Records drawn from a dataset:
* * * * *

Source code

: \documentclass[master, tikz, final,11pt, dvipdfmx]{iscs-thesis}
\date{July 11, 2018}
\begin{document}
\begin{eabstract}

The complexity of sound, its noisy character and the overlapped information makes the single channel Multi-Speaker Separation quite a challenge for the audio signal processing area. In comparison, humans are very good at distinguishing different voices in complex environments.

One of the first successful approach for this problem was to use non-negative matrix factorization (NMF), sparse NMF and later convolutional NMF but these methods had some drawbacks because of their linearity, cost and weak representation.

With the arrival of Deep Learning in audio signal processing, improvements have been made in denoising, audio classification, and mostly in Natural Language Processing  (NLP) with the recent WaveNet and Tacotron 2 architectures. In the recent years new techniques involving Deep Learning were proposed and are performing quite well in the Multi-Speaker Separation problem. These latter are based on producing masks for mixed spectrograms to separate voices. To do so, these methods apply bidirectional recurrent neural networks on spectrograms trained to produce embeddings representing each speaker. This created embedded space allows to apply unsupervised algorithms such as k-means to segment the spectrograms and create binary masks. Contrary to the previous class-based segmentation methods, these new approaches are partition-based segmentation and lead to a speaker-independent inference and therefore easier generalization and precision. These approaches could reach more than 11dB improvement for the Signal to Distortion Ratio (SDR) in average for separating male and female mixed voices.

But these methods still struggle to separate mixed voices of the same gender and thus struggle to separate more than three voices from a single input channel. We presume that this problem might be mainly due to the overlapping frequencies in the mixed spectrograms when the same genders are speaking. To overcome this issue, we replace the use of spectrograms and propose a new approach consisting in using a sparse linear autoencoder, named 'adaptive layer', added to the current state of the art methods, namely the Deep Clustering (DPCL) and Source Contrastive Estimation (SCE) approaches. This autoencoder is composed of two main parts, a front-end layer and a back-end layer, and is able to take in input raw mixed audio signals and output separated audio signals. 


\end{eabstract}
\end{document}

* * * * *

■ AIM OF THE TASK
In the data above, which lines include "single"? Return those lines.

■ ANSWER BELOW
The complexity of sound, its noisy character and the overlapped information makes the single channel Multi-Speaker Separation quite a challenge for the audio signal processing area. In comparison, humans are very good at distinguishing different voices in complex environments.
But these methods still struggle to separate mixed voices of the same gender and thus struggle to separate more than three voices from a single input channel. We presume that this problem might be mainly due to the overlapping frequencies in the mixed spectrograms when the same genders are speaking. To overcome this issue, we replace the use of spectrograms and propose a new approach consisting in using a sparse linear autoencoder, named 'adaptive layer', added to the current state of the art methods, namely the Deep Clustering (DPCL) and Source Contrastive Estimation (SCE) approaches. This autoencoder is composed of two main parts, a front-end layer and a back-end layer, and is able to take in input raw mixed audio signals and output separated audio signals. 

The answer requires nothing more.